I first blogged about the growing road tax problem over three years ago (wow, that’s like forever in blog-years), and not much has changed since then. It’s been over two years since I blogged about the increase in US oil production, and not much has changed about that, either, except that the oil markets finally responded and dropped like 50% in the last few months.
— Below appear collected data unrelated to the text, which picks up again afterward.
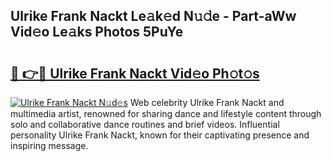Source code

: ## Ulrike Frank Nackt Le𝚊k𝚎d N𝚞𝚍e - Part-aWw Vid𝚎o Le𝚊ks Photos 5PuYe

# <h2><a href="http://fb50tid.evod.top/?m=Ulrike+Frank+Nackt">🔗 👉🔴 Ulrike Frank Nackt Vid𝚎o Ph𝚘t𝚘s</a></h2>

[![Ulrike Frank Nackt N𝚞d𝚎s](https://i.imgur.com/8V9OHl7.gif)](http://fb50tid.evod.top/?m=Ulrike+Frank+Nackt)
Web celebrity Ulrike Frank Nackt and multimedia artist, renowned for sharing dance and lifestyle content through solo and collaborative dance routines and brief videos. Influential personality Ulrike Frank Nackt, known for their captivating presence and inspiring message. 
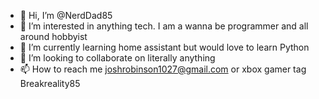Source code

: - 👋 Hi, I’m @NerdDad85
- 👀 I’m interested in anything tech.  I am a wanna be programmer and all around hobbyist 
- 🌱 I’m currently learning home assistant but would love to learn Python 
- 💞️ I’m looking to collaborate on literally anything
- 📫 How to reach me joshrobinson1027@gmail.com or xbox gamer tag Breakreality85

<!---
NerdDad85/NerdDad85 is a ✨ special ✨ repository because its `README.md` (this file) appears on your GitHub profile.
You can click the Preview link to take a look at your changes.
--->
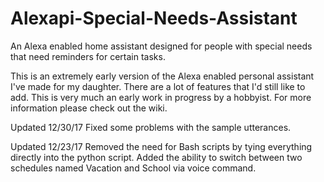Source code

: # Alexapi-Special-Needs-Assistant
An Alexa enabled home assistant designed for people with special needs that need reminders for certain tasks.

This is an extremely early version of the Alexa enabled personal assistant I've made for my daughter.  There are a lot of
features that I'd still like to add.  This is very much an early work in progress by a hobbyist.  For more information please check out the wiki.

Updated 12/30/17
Fixed some problems with the sample utterances.

Updated 12/23/17
Removed the need for Bash scripts by tying everything directly into the python script.
Added the ability to switch between two schedules named Vacation and School via voice command.

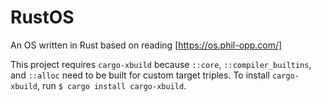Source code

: # RustOS
An OS written in Rust based on reading [https://os.phil-opp.com/]

This project requires `cargo-xbuild` because `::core`, `::compiler_builtins`,
and `::alloc` need to be built for custom target triples.
To install `cargo-xbuild`, run `$ cargo install cargo-xbuild`.
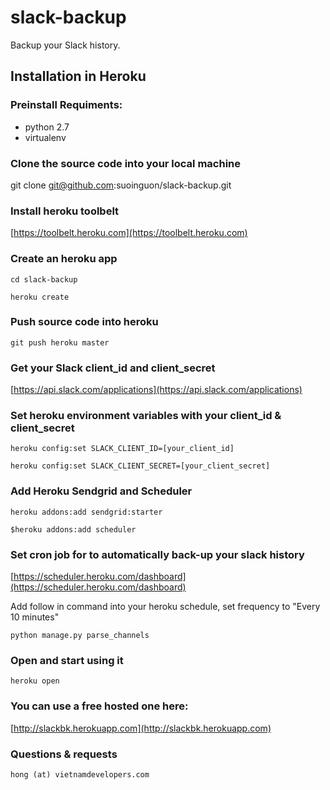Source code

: slack-backup
============

Backup your Slack history. 


Installation in Heroku 
----------------------


### Preinstall Requiments:

- python 2.7
- virtualenv


### Clone the source code into your local machine

git clone git@github.com:suoinguon/slack-backup.git



### Install heroku toolbelt

[https://toolbelt.heroku.com](https://toolbelt.heroku.com)


### Create an heroku app 

``cd slack-backup``

``heroku create``

### Push source code into heroku

``git push heroku master``

### Get your Slack client_id and client_secret  

[https://api.slack.com/applications](https://api.slack.com/applications)

### Set heroku environment variables with your client_id & client_secret

``heroku config:set SLACK_CLIENT_ID=[your_client_id]``

``heroku config:set SLACK_CLIENT_SECRET=[your_client_secret]``


### Add Heroku Sendgrid and Scheduler 

``heroku addons:add sendgrid:starter``

``$heroku addons:add scheduler``

### Set cron job for to automatically back-up your slack history

[https://scheduler.heroku.com/dashboard](https://scheduler.heroku.com/dashboard)

Add follow in command into your heroku schedule, set frequency to "Every 10 minutes"

``python manage.py parse_channels``

### Open and start using it

``heroku open``

### You can use a free hosted one here:

[http://slackbk.herokuapp.com](http://slackbk.herokuapp.com)

### Questions & requests

``hong (at) vietnamdevelopers.com``


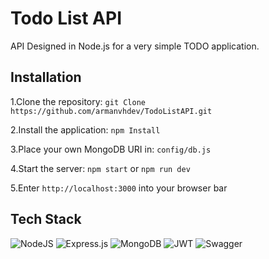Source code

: # Todo List API

API Designed in Node.js for a very simple TODO application.

## Installation

1.Clone the repository: `git Clone https://github.com/armanvhdev/TodoListAPI.git`

2.Install the application: `npm Install`

3.Place your own MongoDB URI in: `config/db.js`

4.Start the server: `npm start` or `npm run dev`

5.Enter `http://localhost:3000` into your browser bar

## Tech Stack

![NodeJS](https://img.shields.io/badge/node.js-6DA55F?style=for-the-badge&logo=node.js&logoColor=white)
![Express.js](https://img.shields.io/badge/express.js-%23404d59.svg?style=for-the-badge&logo=express&logoColor=%2361DAFB)
![MongoDB](https://img.shields.io/badge/MongoDB-%234ea94b.svg?style=for-the-badge&logo=mongodb&logoColor=white)
![JWT](https://img.shields.io/badge/JWT-black?style=for-the-badge&logo=JSON%20web%20tokens)
![Swagger](https://img.shields.io/badge/-Swagger-%23Clojure?style=for-the-badge&logo=swagger&logoColor=white)
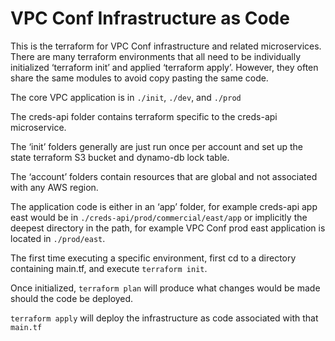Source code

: # VPC Conf Infrastructure as Code

This is the terraform for VPC Conf infrastructure and related microservices. There are many terraform environments that all need to be individually initialized ‘terraform init’ and applied ‘terraform apply’.
However, they often share the same modules to avoid copy pasting the same code.

The core VPC application is in `./init`, `./dev`, and `./prod`

The creds-api folder contains terraform specific to the creds-api microservice.

The ‘init’ folders generally are just run once per account and set up the state terraform S3 bucket and dynamo-db lock table.

The ‘account’ folders contain resources that are global and not associated with any AWS region.

The application code is either in an ‘app’ folder, for example creds-api app east would be in `./creds-api/prod/commercial/east/app` or implicitly the deepest directory in the path, for example VPC Conf prod east application is located in `./prod/east`.

The first time executing a specific environment, first cd to a directory containing main.tf, and execute `terraform init`.

Once initialized, `terraform plan` will produce what changes would be made should the code be deployed.

`terraform apply` will deploy the infrastructure as code associated with that `main.tf`

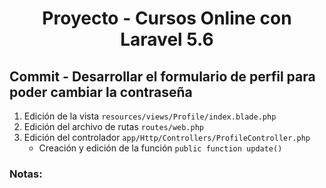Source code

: 
<!-- Title -->
<h1 align="center">Proyecto - Cursos Online con Laravel 5.6</h1>
<!-- End Title -->

<!-- Commit name -->
<h2>Commit - <strong>Desarrollar el formulario de perfil para poder cambiar la contraseña</strong></h2>
<!-- End Commit name -->

<!-- Commit instructions -->
<ol>
  <li>Edición de la vista <code>resources/views/Profile/index.blade.php</code></li>
  <li>Edición del archivo de rutas <code>routes/web.php</code></li>
  <li>
    Edición del controlador <code>app/Http/Controllers/ProfileController.php</code>
    <ul>
      <li>Creación y edición de la función <code>public function update()</code></li>
    </ul>
  </li>
</ol>
<!-- End Commit instructions -->

  <!-- Notes -->
  <h3>Notas:</h3>
  <ul>
    
  </ul>

  <em></em>
  <!-- End notes -->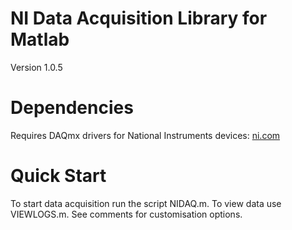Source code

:# NI Data Acquisition Library for Matlab
Version 1.0.5

# Dependencies
Requires DAQmx drivers for National Instruments devices: [ni.com](http://www.ni.com/download/ni-daqmx-16.0/6120/en/) 

# Quick Start
To start data acquisition run the script NIDAQ.m. 
To view data use VIEWLOGS.m.
See comments for customisation options.
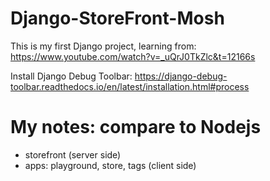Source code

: # Django-StoreFront-Mosh
This is my first Django project, learning from: https://www.youtube.com/watch?v=_uQrJ0TkZlc&t=12166s

Install Django Debug Toolbar: https://django-debug-toolbar.readthedocs.io/en/latest/installation.html#process

# My notes: compare to Nodejs
+ storefront (server side)
+ apps: playground, store, tags (client side)

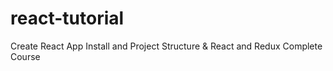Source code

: # react-tutorial
Create React App Install and Project Structure &amp; React and Redux Complete Course
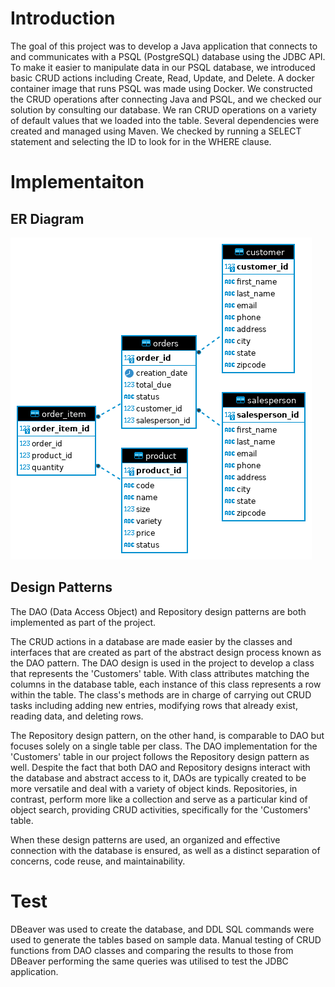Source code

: # Introduction
The goal of this project was to develop a Java application that connects to and communicates with a PSQL (PostgreSQL) database using the JDBC API. To make it easier to manipulate data in our PSQL database, we introduced basic CRUD actions including Create, Read, Update, and Delete. A docker container image that runs PSQL was made using Docker. We constructed the CRUD operations after connecting Java and PSQL, and we checked our solution by consulting our database. We ran CRUD operations on a variety of default values that we loaded into the table. Several dependencies were created and managed using Maven. We checked by running a SELECT statement and selecting the ID to look for in the WHERE clause. 

# Implementaiton
## ER Diagram
![ER Diagram](/core_java/jdbc/assets/ERD-jdbc.png?raw=true)

## Design Patterns
The DAO (Data Access Object) and Repository design patterns are both implemented as part of the project.

The CRUD actions in a database are made easier by the classes and interfaces that are created as part of the abstract design process known as the DAO pattern. The DAO design is used in the project to develop a class that represents the 'Customers' table. With class attributes matching the columns in the database table, each instance of this class represents a row within the table. The class's methods are in charge of carrying out CRUD tasks including adding new entries, modifying rows that already exist, reading data, and deleting rows.

The Repository design pattern, on the other hand, is comparable to DAO but focuses solely on a single table per class. The DAO implementation for the 'Customers' table in our project follows the Repository design pattern as well. Despite the fact that both DAO and Repository designs interact with the database and abstract access to it, DAOs are typically created to be more versatile and deal with a variety of object kinds. Repositories, in contrast, perform more like a collection and serve as a particular kind of object search, providing CRUD activities, specifically for the 'Customers' table.

When these design patterns are used, an organized and effective connection with the database is ensured, as well as a distinct separation of concerns, code reuse, and maintainability.

# Test
DBeaver was used to create the database, and DDL SQL commands were used to generate the tables based on sample data.
Manual testing of CRUD functions from DAO classes and comparing the results to those from DBeaver performing the same queries was utilised to test the JDBC application.
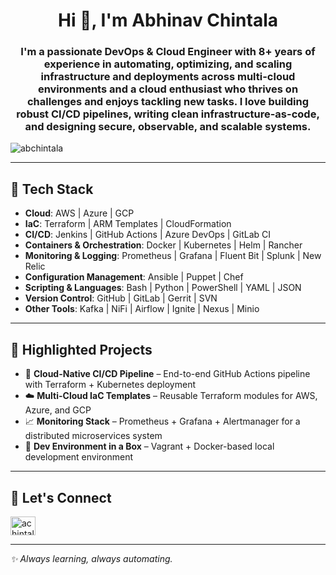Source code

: <h1 align="center">Hi 👋, I'm Abhinav Chintala</h1>
<h3 align="center">I'm a passionate DevOps & Cloud Engineer with 8+ years of experience in automating, optimizing, and scaling infrastructure and deployments across multi-cloud environments and a cloud enthusiast who thrives on challenges and enjoys tackling new tasks. I love building robust CI/CD pipelines, writing clean infrastructure-as-code, and designing secure, observable, and scalable systems.</h3>

<p align="left"> <img src="https://komarev.com/ghpvc/?username=abchintala&label=Profile%20views&color=0e75b6&style=flat" alt="abchintala" /> </p>

---

## 🧰 Tech Stack
- **Cloud**: AWS | Azure | GCP  
- **IaC**: Terraform | ARM Templates | CloudFormation  
- **CI/CD**: Jenkins | GitHub Actions | Azure DevOps | GitLab CI  
- **Containers & Orchestration**: Docker | Kubernetes | Helm | Rancher  
- **Monitoring & Logging**: Prometheus | Grafana | Fluent Bit | Splunk | New Relic  
- **Configuration Management**: Ansible | Puppet | Chef  
- **Scripting & Languages**: Bash | Python | PowerShell | YAML | JSON  
- **Version Control**: GitHub | GitLab | Gerrit | SVN  
- **Other Tools**: Kafka | NiFi | Airflow | Ignite | Nexus | Minio

---

## 📂 Highlighted Projects
- 🔧 **Cloud-Native CI/CD Pipeline** – End-to-end GitHub Actions pipeline with Terraform + Kubernetes deployment  
- ☁️ **Multi-Cloud IaC Templates** – Reusable Terraform modules for AWS, Azure, and GCP  
- 📈 **Monitoring Stack** – Prometheus + Grafana + Alertmanager for a distributed microservices system  
- 🐳 **Dev Environment in a Box** – Vagrant + Docker-based local development environment

---

## 💼 Let's Connect
<p align="left">
<a href="www.linkedin.com/in/achintala" target="blank"><img align="center" src="https://raw.githubusercontent.com/rahuldkjain/github-profile-readme-generator/master/src/images/icons/Social/linked-in-alt.svg" alt="achintala" height="30" width="40" /></a>
</p>

---

_✨ Always learning, always automating._
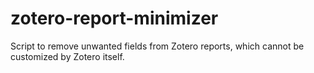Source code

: # zotero-report-minimizer

Script to remove unwanted fields from Zotero reports, which cannot be customized by Zotero itself.

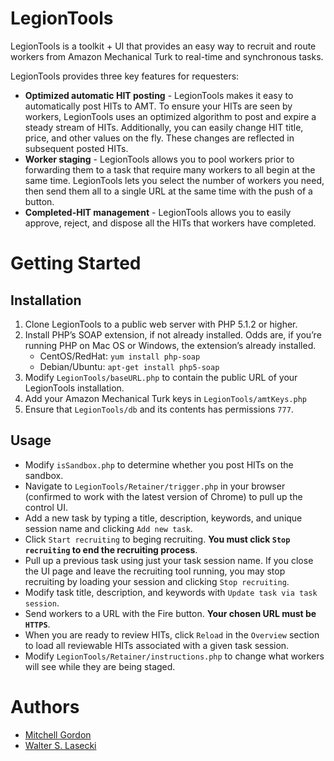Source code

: # LegionTools
LegionTools is a toolkit + UI that provides an easy way to recruit and route workers from Amazon Mechanical Turk to real-time and synchronous tasks.

LegionTools provides three key features for requesters:

* **Optimized automatic HIT posting** - LegionTools makes it easy to automatically post HITs to AMT. To ensure your HITs are seen by workers, LegionTools uses an optimized algorithm to post and expire a steady stream of HITs. Additionally, you can easily change HIT title, price, and other values on the fly. These changes are reflected in subsequent posted HITs.
* **Worker staging** - LegionTools allows you to pool workers prior to forwarding them to a task that require many workers to all begin at the same time. LegionTools lets you select the number of workers you need, then send them all to a single URL at the same time with the push of a button. 
* **Completed-HIT management** - LegionTools allows you to easily approve, reject, and dispose all the HITs that workers have completed.

# Getting Started
## Installation
1. Clone LegionTools to a public web server with PHP 5.1.2 or higher.
2. Install PHP’s SOAP extension, if not already installed. Odds are, if you’re running PHP on Mac OS or Windows, the extension’s already installed.
	* CentOS/RedHat: `yum install php-soap`
	* Debian/Ubuntu: `apt-get install php5-soap`
3. Modify `LegionTools/baseURL.php` to contain the public URL of your LegionTools installation.
4. Add your Amazon Mechanical Turk keys in `LegionTools/amtKeys.php`
5. Ensure that `LegionTools/db` and its contents has permissions `777`.

## Usage
* Modify `isSandbox.php` to determine whether you post HITs on the sandbox.
* Navigate to `LegionTools/Retainer/trigger.php` in your browser (confirmed to work with the latest version of Chrome) to pull up the control UI.
* Add a new task by typing a title, description, keywords, and unique session name and clicking `Add new task`.
* Click `Start recruiting` to beging recruiting. **You must click `Stop recruiting` to end the recruiting process**.
* Pull up a previous task using just your task session name. If you close the UI page and leave the recruiting tool running, you may stop recruiting by loading your session and clicking `Stop recruiting`.
* Modify task title, description, and keywords with `Update task via task session`.
* Send workers to a URL with the Fire button. **Your chosen URL must be `HTTPS`**. 
* When you are ready to review HITs, click `Reload` in the `Overview` section to load all reviewable HITs associated with a given task session.
* Modify `LegionTools/Retainer/instructions.php` to change what workers will see while they are being staged.

# Authors
* [Mitchell Gordon](http://mgordon.me/ "Mitchell Gordon")
* [Walter S. Lasecki](http://wslasecki.com/ "Walter S. Lasecki")
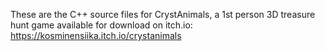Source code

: These are the C++ source files for CrystAnimals, a 1st person 3D treasure hunt game available for download on itch.io:
https://kosminensiika.itch.io/crystanimals
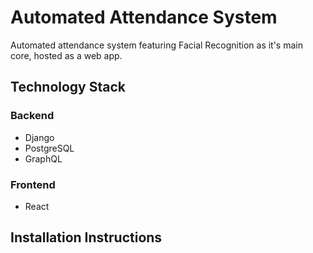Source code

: # Automated Attendance System
 Automated attendance system featuring Facial Recognition as it's main core, hosted as a web app.


## Technology Stack ##
### Backend ###
* Django
* PostgreSQL
* GraphQL

### Frontend ##
* React

## Installation Instructions ##
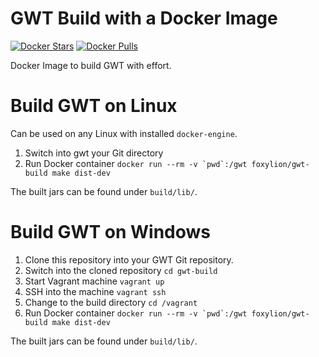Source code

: # GWT Build with a Docker Image

[![Docker Stars](https://img.shields.io/docker/stars/foxylion/gwt-build.svg?style=flat-square)](https://hub.docker.com/r/foxylion/gwt-build/)
[![Docker Pulls](https://img.shields.io/docker/pulls/foxylion/gwt-build.svg?style=flat-square)](https://hub.docker.com/r/foxylion/gwt-build/)

Docker Image to build GWT with effort.

# Build GWT on Linux

Can be used on any Linux with installed ``docker-engine``.

1. Switch into gwt your Git directory
2. Run Docker container ``docker run --rm -v `pwd`:/gwt foxylion/gwt-build make dist-dev``

The built jars can be found under ``build/lib/``.

# Build GWT on Windows

1. Clone this repository into your GWT Git repository.
2. Switch into the cloned repository ``cd gwt-build``
3. Start Vagrant machine ``vagrant up``
4. SSH into the machine ``vagrant ssh``
5. Change to the build directory ``cd /vagrant``
6. Run Docker container ``docker run --rm -v `pwd`:/gwt foxylion/gwt-build make dist-dev``

The built jars can be found under ``build/lib/``.
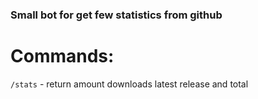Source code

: ### Small bot for get few statistics from github

# Commands:
`/stats` - return amount downloads latest release and total
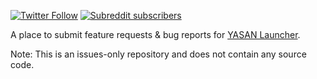 [![Twitter Follow](https://img.shields.io/twitter/follow/YASAN)](https://twitter.com/YASAN)
[![Subreddit subscribers](https://img.shields.io/reddit/subreddit-subscribers/YASANLauncher?style=social)](https://www.reddit.com/r/YASANLauncher/)

A place to submit feature requests & bug reports for [YASAN Launcher](https://play.google.com/store/apps/details?id=yasan.space.mnml.ai.launcher&hl=en&gl=US). 

Note: This is an issues-only repository and does not contain any source code.
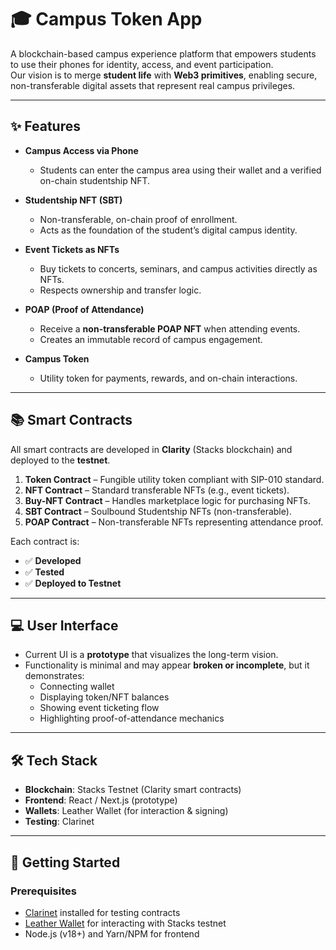 # 🎓 Campus Token App

A blockchain-based campus experience platform that empowers students to use their phones for identity, access, and event participation.  
Our vision is to merge **student life** with **Web3 primitives**, enabling secure, non-transferable digital assets that represent real campus privileges.

---

## ✨ Features

- **Campus Access via Phone**
  - Students can enter the campus area using their wallet and a verified on-chain studentship NFT.

- **Studentship NFT (SBT)**
  - Non-transferable, on-chain proof of enrollment.
  - Acts as the foundation of the student’s digital campus identity.

- **Event Tickets as NFTs**
  - Buy tickets to concerts, seminars, and campus activities directly as NFTs.
  - Respects ownership and transfer logic.

- **POAP (Proof of Attendance)**
  - Receive a **non-transferable POAP NFT** when attending events.
  - Creates an immutable record of campus engagement.

- **Campus Token**
  - Utility token for payments, rewards, and on-chain interactions.

---

## 📚 Smart Contracts

All smart contracts are developed in **Clarity** (Stacks blockchain) and deployed to the **testnet**.

1. **Token Contract** – Fungible utility token compliant with SIP-010 standard.  
2. **NFT Contract** – Standard transferable NFTs (e.g., event tickets).  
3. **Buy-NFT Contract** – Handles marketplace logic for purchasing NFTs.  
4. **SBT Contract** – Soulbound Studentship NFTs (non-transferable).  
5. **POAP Contract** – Non-transferable NFTs representing attendance proof.

Each contract is:
- ✅ **Developed**
- ✅ **Tested**
- ✅ **Deployed to Testnet**

---

## 💻 User Interface

- Current UI is a **prototype** that visualizes the long-term vision.  
- Functionality is minimal and may appear **broken or incomplete**, but it demonstrates:
  - Connecting wallet
  - Displaying token/NFT balances
  - Showing event ticketing flow
  - Highlighting proof-of-attendance mechanics

---

## 🛠️ Tech Stack

- **Blockchain**: Stacks Testnet (Clarity smart contracts)  
- **Frontend**: React / Next.js (prototype)  
- **Wallets**: Leather Wallet (for interaction & signing)  
- **Testing**: Clarinet  

---

## 🚀 Getting Started

### Prerequisites
- [Clarinet](https://github.com/hirosystems/clarinet) installed for testing contracts
- [Leather Wallet](https://leather.io/) for interacting with Stacks testnet
- Node.js (v18+) and Yarn/NPM for frontend
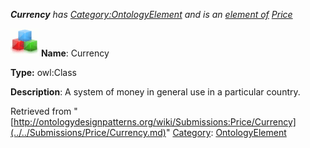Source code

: ___Currency__ has [Category:OntologyElement](../../Category/OntologyElement.md "Category:OntologyElement") and is an [element of](../../Property/ElementOf.md "Property:ElementOf") [Price](../../Submissions/Price.md "Submissions:Price")_


  




[![Class](../../images/thumb/2/27/Class.gif/45px-Class.gif)](../../Image/Class.gif.md "Class")
__Name__: Currency 


__Type:__ owl:Class 


__Description__: A system of money in general use in a particular country. 





Retrieved from "[http://ontologydesignpatterns.org/wiki/Submissions:Price/Currency](../../Submissions/Price/Currency.md)"
 [Category](http://ontologydesignpatterns.org/wiki/Special:Categories "Special:Categories"): [OntologyElement](../../Category/OntologyElement.md "Category:OntologyElement")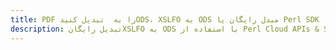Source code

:---title: PDF را به  تبدیل کنیدODS، XSLFO به ODS مبدل رایگان یا Perl SDKdescription: تبدیل رایگانXSLFO به ODS با استفاده از Perl Cloud APIs & SDK همچنین اسناد PDF را در Cloud ایجاد، ویرایش و رندر کنید.---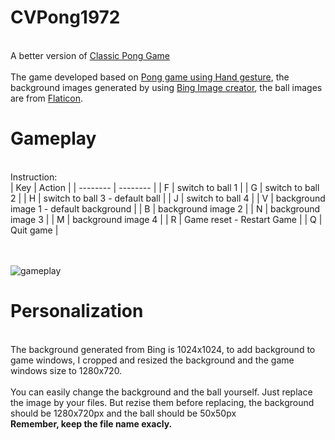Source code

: # CVPong1972

<br>A better version of [Classic Pong Game](https://github.com/jayllfpt/ClassicPongGame)</br>
<br>The game developed based on [Pong game using Hand gesture](https://www.computervision.zone/courses/pong-game-using-hand-gestures/), the background images generated by using [Bing Image creator](https://www.bing.com/images/create?FORM=GENILP), the ball images are from [Flaticon](https://www.flaticon.com/).</br>


# Gameplay
<br>Instruction:</br>
| Key | Action |
| -------- | -------- |
| F   | switch to ball 1   |
| G   | switch to ball 2   |
| H   | switch to ball 3 - default ball  |
| J   | switch to ball 4   |
| V   | background image 1 - default background  |
| B   | background image 2  |
| N   | background image 3  |
| M   | background image 4  |
| R   | Game reset - Restart Game  |
| Q   | Quit game  |


<br></br>
![gameplay](https://github.com/jayllfpt/CVPong1972/blob/main/demo.gif)

# Personalization
<br> The background generated from Bing is 1024x1024, to add background to game windows, I cropped and resized the background and the game windows size to 1280x720.</br>
<br>You can easily change the background and the ball yourself. Just replace the image by your files. But rezise them before replacing, the background should be 1280x720px and the ball should be 50x50px</br>
**Remember, keep the file name exacly.**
A couple months in I started wondering if the corresponding drop in gas prices, which I don’t expect to reverse any time soon, would give Congress more appetite for a gas tax increase. The per-gallon funding system is still increasingly broken, but it’s only like 18 cents a gallon. That was a lot when prices were, like, 60 cents before adding that tax. But we’ve seen 300-400 cents now! Prices have dropped like 150 cents from the levels customers have gotten used to, so what’s, say, 9 cents back the other direction? That would immediately give the fund a 50% boost, extending the broken model out for at least several election cycles.
Yeah, yeah, Republicans taking over Congress, Republicans will never increase taxes. Yeah, right. The road tax is one of the more reasonable federal taxes out there (not that there’s a super high bar there), and the numbers just don’t add up anymore. Once they accept it the politicians will come up with any number of justifications. “It’s better than a Big Brother per-mile tax.” Or maybe they’ll extract some sort of concession that theoretically reduces construction union power to theoretically reduce ongoing maintenance costs or something. Or maybe they’ll just hide it in a spending bill somewhere with a graduated increase that hopefully won’t get noticed too intently.
It’ll give people something to complain about when prices go back up, but, hey, they’re going to complain about that no matter what even as they buy more fuel-efficient vehicles that more than offset it. It’ll give Tea Partiers something to complain about while they drive on the federally funded highways to get to their rallies about how the establishment Republicans are so unacceptably compromising of Big Government, which, again, they’re going to complain about anyway.
And the government will still pay people to Build The Roads. And the unsustainably subsidized suburban sprawl will sustain itself a little while longer. And life will go on.